_Task to carry out_. Copy out the entries below exactly as they stand, but only from the line containing "for non-gcc [/usr/include]" through the line containing "pdf documentation [DOCDIR]".

┏━━

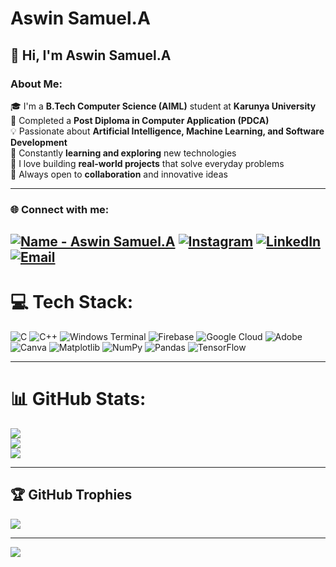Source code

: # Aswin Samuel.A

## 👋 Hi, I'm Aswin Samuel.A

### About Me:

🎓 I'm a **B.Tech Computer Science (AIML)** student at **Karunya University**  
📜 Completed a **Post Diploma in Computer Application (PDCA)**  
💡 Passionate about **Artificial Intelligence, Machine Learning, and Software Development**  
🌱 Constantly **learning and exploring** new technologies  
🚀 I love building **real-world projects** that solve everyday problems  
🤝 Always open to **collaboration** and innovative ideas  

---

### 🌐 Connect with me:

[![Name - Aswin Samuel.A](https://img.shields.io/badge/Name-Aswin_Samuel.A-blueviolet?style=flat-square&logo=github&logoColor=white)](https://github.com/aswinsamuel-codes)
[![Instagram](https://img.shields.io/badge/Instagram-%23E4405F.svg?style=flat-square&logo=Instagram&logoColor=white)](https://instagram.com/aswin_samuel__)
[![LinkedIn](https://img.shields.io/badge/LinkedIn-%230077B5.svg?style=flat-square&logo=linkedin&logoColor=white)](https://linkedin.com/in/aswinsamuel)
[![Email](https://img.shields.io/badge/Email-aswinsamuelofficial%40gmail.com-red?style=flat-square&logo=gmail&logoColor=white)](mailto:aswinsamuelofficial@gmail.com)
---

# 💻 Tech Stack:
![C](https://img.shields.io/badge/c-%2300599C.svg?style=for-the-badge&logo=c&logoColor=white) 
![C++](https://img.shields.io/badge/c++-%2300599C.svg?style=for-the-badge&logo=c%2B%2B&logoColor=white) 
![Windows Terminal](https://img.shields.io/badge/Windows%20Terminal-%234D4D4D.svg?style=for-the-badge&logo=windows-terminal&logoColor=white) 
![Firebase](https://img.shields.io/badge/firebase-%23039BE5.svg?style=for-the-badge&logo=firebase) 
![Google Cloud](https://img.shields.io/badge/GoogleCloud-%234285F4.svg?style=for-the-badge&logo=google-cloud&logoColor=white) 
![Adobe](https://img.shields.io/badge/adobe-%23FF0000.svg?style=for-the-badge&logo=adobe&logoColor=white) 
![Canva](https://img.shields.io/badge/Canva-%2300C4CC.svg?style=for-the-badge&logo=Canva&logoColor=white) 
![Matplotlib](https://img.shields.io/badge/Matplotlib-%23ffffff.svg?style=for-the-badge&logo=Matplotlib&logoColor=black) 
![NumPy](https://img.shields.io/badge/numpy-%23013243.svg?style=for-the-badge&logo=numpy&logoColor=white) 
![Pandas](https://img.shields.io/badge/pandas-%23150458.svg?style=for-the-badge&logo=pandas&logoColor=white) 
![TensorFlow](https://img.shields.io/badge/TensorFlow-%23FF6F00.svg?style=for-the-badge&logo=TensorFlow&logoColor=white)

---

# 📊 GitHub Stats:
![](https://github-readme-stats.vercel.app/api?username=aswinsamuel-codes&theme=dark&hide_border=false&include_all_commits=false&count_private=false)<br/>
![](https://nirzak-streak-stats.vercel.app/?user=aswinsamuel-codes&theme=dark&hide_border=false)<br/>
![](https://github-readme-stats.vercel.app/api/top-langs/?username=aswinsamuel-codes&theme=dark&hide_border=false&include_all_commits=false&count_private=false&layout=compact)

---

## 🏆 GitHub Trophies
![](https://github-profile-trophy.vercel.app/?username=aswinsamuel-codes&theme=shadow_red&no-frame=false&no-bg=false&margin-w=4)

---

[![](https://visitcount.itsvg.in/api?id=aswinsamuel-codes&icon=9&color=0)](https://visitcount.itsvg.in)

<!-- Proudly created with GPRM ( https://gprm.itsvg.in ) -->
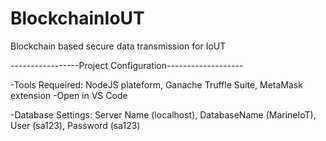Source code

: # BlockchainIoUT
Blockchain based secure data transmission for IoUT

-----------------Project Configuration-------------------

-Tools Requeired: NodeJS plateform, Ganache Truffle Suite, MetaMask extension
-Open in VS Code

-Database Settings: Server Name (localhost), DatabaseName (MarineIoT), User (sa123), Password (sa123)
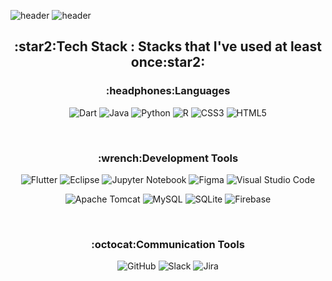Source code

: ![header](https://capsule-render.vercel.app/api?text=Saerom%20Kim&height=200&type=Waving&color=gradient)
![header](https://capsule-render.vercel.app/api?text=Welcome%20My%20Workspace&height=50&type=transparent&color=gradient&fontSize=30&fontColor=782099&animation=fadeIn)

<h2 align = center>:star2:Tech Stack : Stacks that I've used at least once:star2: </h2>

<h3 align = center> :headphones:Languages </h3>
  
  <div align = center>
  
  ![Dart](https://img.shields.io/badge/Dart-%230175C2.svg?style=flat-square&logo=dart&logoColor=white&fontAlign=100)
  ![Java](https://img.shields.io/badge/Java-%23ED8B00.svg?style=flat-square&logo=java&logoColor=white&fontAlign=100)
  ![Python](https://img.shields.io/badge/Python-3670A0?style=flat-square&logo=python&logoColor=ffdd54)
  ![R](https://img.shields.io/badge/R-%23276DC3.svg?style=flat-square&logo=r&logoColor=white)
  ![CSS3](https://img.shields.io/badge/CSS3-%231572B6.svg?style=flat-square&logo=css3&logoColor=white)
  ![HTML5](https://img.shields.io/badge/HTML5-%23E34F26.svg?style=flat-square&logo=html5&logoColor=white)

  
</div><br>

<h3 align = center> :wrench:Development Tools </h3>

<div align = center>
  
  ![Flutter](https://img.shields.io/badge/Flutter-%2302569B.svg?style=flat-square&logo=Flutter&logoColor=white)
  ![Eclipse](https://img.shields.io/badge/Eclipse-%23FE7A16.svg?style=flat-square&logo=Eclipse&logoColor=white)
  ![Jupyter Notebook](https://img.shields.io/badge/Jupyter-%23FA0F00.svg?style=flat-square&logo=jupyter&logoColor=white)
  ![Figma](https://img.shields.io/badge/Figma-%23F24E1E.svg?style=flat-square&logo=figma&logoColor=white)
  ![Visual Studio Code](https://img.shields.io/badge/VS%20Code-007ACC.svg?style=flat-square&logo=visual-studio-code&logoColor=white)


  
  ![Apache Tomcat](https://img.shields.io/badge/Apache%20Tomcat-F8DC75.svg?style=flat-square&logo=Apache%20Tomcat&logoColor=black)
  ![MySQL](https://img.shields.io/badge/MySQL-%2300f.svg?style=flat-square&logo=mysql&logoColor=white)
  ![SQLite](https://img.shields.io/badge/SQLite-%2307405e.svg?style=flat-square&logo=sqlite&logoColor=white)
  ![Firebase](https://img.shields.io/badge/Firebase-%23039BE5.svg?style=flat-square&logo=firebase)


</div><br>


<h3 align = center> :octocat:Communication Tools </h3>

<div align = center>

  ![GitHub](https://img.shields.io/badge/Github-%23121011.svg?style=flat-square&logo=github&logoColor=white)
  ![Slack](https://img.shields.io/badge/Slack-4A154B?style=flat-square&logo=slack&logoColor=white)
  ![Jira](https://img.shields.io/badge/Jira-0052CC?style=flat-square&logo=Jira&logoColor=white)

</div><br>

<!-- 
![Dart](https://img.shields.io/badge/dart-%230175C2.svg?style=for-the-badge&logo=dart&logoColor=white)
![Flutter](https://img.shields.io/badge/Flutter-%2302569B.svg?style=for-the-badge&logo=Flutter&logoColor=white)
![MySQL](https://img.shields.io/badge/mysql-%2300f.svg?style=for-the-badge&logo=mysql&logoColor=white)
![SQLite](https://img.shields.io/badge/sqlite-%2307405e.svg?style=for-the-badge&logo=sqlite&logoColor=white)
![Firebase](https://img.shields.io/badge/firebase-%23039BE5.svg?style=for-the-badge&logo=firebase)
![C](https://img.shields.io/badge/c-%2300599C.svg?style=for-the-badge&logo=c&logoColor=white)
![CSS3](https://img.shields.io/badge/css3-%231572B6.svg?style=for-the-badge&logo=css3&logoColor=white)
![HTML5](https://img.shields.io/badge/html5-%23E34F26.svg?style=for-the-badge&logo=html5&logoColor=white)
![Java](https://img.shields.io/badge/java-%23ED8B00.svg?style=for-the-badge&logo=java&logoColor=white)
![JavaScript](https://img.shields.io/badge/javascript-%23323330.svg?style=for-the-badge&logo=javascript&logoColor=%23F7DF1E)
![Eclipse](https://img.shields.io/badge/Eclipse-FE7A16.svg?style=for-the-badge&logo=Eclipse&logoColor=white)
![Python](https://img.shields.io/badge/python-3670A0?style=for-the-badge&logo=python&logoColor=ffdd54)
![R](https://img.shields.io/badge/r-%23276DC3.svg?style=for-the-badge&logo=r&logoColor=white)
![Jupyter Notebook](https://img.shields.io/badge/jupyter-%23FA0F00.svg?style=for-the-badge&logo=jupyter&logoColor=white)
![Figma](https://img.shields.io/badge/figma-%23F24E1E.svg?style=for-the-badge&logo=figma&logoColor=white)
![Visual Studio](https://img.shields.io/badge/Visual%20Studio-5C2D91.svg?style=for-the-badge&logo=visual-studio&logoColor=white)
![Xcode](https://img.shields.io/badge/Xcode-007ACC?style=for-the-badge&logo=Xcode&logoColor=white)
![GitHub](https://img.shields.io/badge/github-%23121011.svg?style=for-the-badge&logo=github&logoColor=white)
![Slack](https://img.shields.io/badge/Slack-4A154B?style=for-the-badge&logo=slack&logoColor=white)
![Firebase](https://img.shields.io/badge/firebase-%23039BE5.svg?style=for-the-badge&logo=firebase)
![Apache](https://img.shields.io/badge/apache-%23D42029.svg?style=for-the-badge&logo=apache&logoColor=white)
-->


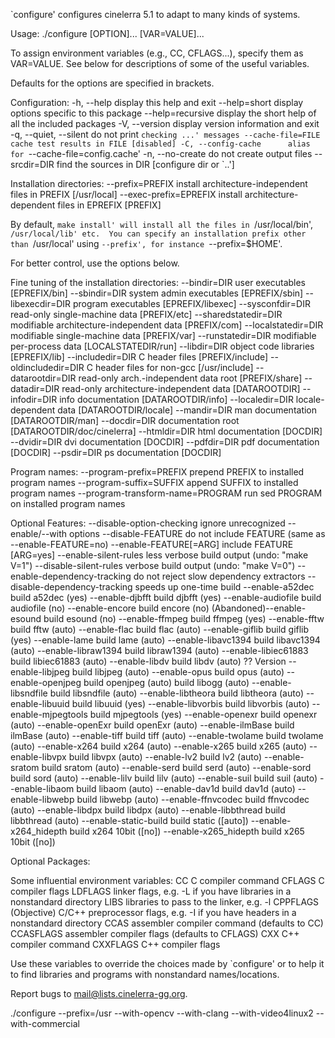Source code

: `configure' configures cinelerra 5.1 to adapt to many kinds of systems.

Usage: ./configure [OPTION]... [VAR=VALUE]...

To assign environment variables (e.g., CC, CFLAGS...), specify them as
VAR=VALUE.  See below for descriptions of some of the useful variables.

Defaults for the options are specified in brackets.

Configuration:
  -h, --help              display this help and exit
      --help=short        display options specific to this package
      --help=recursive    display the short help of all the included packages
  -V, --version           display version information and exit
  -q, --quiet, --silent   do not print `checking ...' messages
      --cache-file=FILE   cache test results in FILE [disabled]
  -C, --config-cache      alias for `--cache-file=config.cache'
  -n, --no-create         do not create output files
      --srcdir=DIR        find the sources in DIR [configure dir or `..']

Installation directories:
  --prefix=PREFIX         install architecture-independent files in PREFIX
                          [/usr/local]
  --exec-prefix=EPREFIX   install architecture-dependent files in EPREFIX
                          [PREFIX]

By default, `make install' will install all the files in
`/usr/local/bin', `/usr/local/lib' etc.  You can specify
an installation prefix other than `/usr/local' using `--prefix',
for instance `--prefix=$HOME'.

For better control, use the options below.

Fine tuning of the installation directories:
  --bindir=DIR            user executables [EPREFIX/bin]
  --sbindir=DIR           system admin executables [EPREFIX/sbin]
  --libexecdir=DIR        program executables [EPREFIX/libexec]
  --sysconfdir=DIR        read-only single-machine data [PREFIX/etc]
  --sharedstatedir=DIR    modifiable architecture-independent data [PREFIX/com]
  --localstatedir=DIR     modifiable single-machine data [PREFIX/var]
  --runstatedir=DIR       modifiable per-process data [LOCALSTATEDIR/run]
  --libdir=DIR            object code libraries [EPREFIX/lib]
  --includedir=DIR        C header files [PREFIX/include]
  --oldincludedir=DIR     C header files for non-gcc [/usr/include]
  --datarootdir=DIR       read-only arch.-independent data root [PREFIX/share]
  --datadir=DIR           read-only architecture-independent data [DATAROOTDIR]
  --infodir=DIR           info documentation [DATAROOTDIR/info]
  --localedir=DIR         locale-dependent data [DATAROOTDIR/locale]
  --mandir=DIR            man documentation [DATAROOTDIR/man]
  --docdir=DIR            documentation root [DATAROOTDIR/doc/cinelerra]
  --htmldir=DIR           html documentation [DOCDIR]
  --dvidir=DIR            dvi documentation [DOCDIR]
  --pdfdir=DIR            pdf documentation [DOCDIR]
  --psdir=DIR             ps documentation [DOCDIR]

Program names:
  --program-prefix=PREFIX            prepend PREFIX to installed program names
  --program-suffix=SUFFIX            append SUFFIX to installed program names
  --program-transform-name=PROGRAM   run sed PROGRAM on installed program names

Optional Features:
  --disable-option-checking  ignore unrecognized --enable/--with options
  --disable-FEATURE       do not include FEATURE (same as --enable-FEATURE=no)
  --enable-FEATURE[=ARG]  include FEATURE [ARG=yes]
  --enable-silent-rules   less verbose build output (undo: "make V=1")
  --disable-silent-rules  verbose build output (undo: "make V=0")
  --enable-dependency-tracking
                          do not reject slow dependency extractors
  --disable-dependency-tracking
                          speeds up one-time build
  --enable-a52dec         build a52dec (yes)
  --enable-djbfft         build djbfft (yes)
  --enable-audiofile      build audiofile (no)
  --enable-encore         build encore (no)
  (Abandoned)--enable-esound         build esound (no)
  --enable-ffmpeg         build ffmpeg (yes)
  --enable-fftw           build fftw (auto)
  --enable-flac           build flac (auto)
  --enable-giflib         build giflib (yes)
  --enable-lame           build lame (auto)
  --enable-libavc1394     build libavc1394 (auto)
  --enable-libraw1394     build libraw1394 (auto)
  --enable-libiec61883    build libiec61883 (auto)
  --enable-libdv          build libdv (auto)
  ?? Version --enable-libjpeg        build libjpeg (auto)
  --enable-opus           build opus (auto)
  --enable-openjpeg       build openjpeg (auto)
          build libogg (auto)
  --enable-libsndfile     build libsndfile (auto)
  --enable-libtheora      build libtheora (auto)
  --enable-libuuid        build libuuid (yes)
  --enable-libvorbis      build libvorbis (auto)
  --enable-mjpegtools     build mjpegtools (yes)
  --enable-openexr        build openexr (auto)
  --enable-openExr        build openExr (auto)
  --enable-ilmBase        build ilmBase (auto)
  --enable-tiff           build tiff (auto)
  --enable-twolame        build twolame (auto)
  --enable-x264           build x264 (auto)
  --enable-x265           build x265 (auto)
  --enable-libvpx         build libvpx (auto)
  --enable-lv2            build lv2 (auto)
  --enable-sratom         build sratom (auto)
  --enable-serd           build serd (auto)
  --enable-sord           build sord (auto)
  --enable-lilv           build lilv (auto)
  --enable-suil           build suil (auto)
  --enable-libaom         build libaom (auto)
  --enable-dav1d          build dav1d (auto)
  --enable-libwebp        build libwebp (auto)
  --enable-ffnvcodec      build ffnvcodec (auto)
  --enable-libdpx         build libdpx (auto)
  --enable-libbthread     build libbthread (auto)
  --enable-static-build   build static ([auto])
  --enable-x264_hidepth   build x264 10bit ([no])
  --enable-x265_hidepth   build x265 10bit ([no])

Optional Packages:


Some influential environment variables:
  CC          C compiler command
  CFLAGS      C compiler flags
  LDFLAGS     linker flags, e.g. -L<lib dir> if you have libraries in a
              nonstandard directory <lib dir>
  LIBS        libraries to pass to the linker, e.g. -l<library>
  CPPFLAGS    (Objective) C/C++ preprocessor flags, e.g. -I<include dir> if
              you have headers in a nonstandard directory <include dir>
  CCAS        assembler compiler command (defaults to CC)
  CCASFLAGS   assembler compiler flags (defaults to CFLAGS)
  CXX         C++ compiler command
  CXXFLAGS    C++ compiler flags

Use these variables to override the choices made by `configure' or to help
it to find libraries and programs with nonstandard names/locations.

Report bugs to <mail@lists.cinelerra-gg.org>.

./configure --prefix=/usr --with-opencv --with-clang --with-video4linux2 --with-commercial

┗━━

_Task result_.
  --oldincludedir=DIR     C header files for non-gcc [/usr/include]
  --datarootdir=DIR       read-only arch.-independent data root [PREFIX/share]
  --datadir=DIR           read-only architecture-independent data [DATAROOTDIR]
  --infodir=DIR           info documentation [DATAROOTDIR/info]
  --localedir=DIR         locale-dependent data [DATAROOTDIR/locale]
  --mandir=DIR            man documentation [DATAROOTDIR/man]
  --docdir=DIR            documentation root [DATAROOTDIR/doc/cinelerra]
  --htmldir=DIR           html documentation [DOCDIR]
  --dvidir=DIR            dvi documentation [DOCDIR]
  --pdfdir=DIR            pdf documentation [DOCDIR]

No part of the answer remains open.